▸ Work to be completed:
From the first line of the data below through the line holding "to negative infinity.", output each line exactly and leave the pictures out.

▸ Exercise inputs:

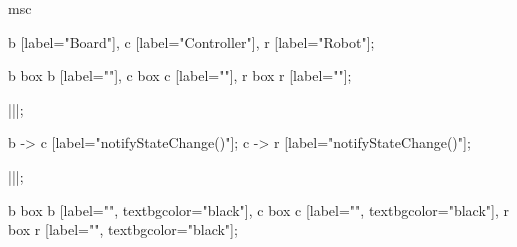 
\begin{msc}
msc
{

b [label="Board"],
c [label="Controller"],
r [label="Robot"];

b box b [label=""],
c box c [label=""],
r box r [label=""];

|||;

b -> c [label="notifyStateChange()"];
c -> r [label="notifyStateChange()"];

|||;

b box b [label="", textbgcolor="black"],
c box c [label="", textbgcolor="black"],
r box r [label="", textbgcolor="black"];

}
\end{msc}
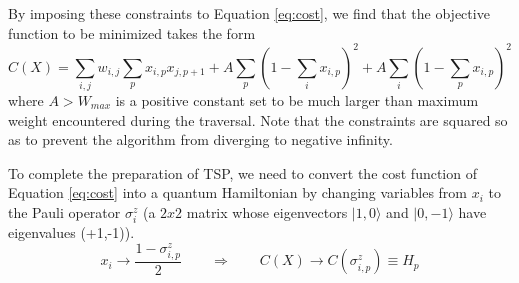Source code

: By imposing these constraints to Equation \ref{eq:cost}, we find that the objective function to be minimized takes the form
\begin{equation}
	C(X)=\sum_{i,j}w_{i,j} \sum_p x_{i,p}x_{j,p+1} + A\sum_p (1 - \sum_i x_{i,p})^2 + A\sum_i (1 - \sum_p x_{i,p})^2
	\label{eq:hamiltoniancircuit}
\end{equation}
where $A>W_{max}$ is a positive constant set to be much larger than maximum weight encountered during the traversal. Note that the constraints are squared so as to prevent the algorithm from diverging to negative infinity. 

To complete the preparation of TSP, we need to convert the cost function of Equation \ref{eq:cost} into a quantum Hamiltonian by changing variables from $x_i$ to the Pauli operator $\sigma_i^z$ (a $2x2$ matrix whose eigenvectors $|1,0\rangle$ and $|0,-1\rangle$ have eigenvalues (+1,-1)). 
\begin{equation}
	x_i \rightarrow \frac{ 1-\sigma_{i,p}^z}{2} \qquad \Rightarrow \qquad C(X) \rightarrow C(\sigma_{i,p}^z) \equiv H_p
	\label{eq:transformation}
\end{equation}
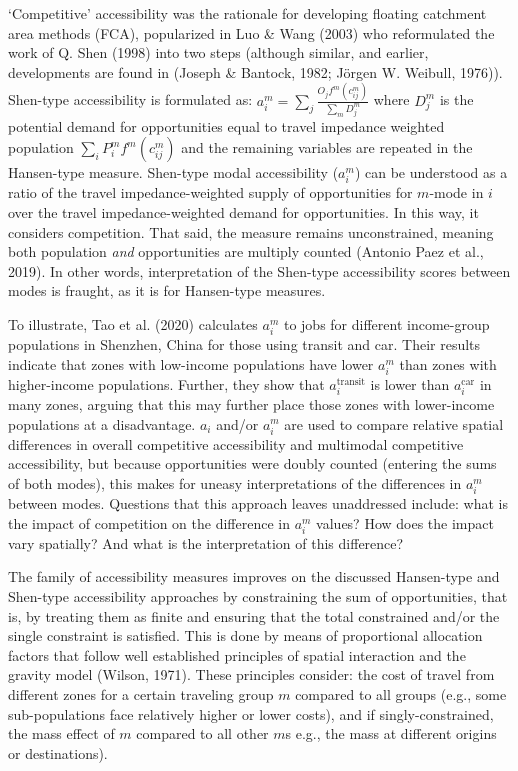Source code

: \documentclass[
11pt, %
oneside, %
english, %
singlespacing, %
]{macthesis} %
\begin{document}
`Competitive' accessibility was the rationale for developing floating catchment area methods (FCA), popularized in Luo \& Wang (2003) who reformulated the work of Q. Shen (1998) into two steps (although similar, and earlier, developments are found in (Joseph \& Bantock, 1982; Jörgen W. Weibull, 1976)). Shen-type accessibility is formulated as: \(a_i^m = \sum_j \frac{O_jf^m(c_{ij}^m)}{\sum_m D_j^m}\) where \(D_j^m\) is the potential demand for opportunities equal to travel impedance weighted population \(\sum_i P_i^m f^m(c_{ij}^m)\) and the remaining variables are repeated in the Hansen-type measure. Shen-type modal accessibility (\(a_i^m\)) can be understood as a ratio of the travel impedance-weighted supply of opportunities for \(m\)-mode in \(i\) over the travel impedance-weighted demand for opportunities. In this way, it considers competition. That said, the measure remains unconstrained, meaning both population \emph{and} opportunities are multiply counted (Antonio Paez et al., 2019). In other words, interpretation of the Shen-type accessibility scores between modes is fraught, as it is for Hansen-type measures.

To illustrate, Tao et al. (2020) calculates \(a_i^m\) to jobs for different income-group populations in Shenzhen, China for those using transit and car. Their results indicate that zones with low-income populations have lower \(a_i^m\) than zones with higher-income populations. Further, they show that \(a_i^{\text{transit}}\) is lower than \(a_i^{\text{car}}\) in many zones, arguing that this may further place those zones with lower-income populations at a disadvantage. \(a_i\) and/or \(a_i^m\) are used to compare relative spatial differences in overall competitive accessibility and multimodal competitive accessibility, but because opportunities were doubly counted (entering the sums of both modes), this makes for uneasy interpretations of the differences in \(a_i^{m}\) between modes. Questions that this approach leaves unaddressed include: what is the impact of competition on the difference in \(a_i^m\) values? How does the impact vary spatially? And what is the interpretation of this difference?

The family of accessibility measures improves on the discussed Hansen-type and Shen-type accessibility approaches by constraining the sum of opportunities, that is, by treating them as finite and ensuring that the total constrained and/or the single constraint is satisfied. This is done by means of proportional allocation factors that follow well established principles of spatial interaction and the gravity model (Wilson, 1971). These principles consider: the cost of travel from different zones for a certain traveling group \(m\) compared to all groups (e.g., some sub-populations face relatively higher or lower costs), and if singly-constrained, the mass effect of \(m\) compared to all other \(m\)s e.g., the mass at different origins or destinations).
\end{document}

▸ Task output:
\begin{msc}
msc
{

b [label="Board"],
c [label="Controller"],
r [label="Robot"];

b box b [label=""],
c box c [label=""],
r box r [label=""];

|||;

b -> c [label="notifyStateChange()"];
c -> r [label="notifyStateChange()"];

|||;

b box b [label="", textbgcolor="black"],
c box c [label="", textbgcolor="black"],
r box r [label="", textbgcolor="black"];

}
\end{msc}
Source code

: By imposing these constraints to Equation \ref{eq:cost}, we find that the objective function to be minimized takes the form
\begin{equation}
	C(X)=\sum_{i,j}w_{i,j} \sum_p x_{i,p}x_{j,p+1} + A\sum_p (1 - \sum_i x_{i,p})^2 + A\sum_i (1 - \sum_p x_{i,p})^2
	\label{eq:hamiltoniancircuit}
\end{equation}
where $A>W_{max}$ is a positive constant set to be much larger than maximum weight encountered during the traversal. Note that the constraints are squared so as to prevent the algorithm from diverging to negative infinity. 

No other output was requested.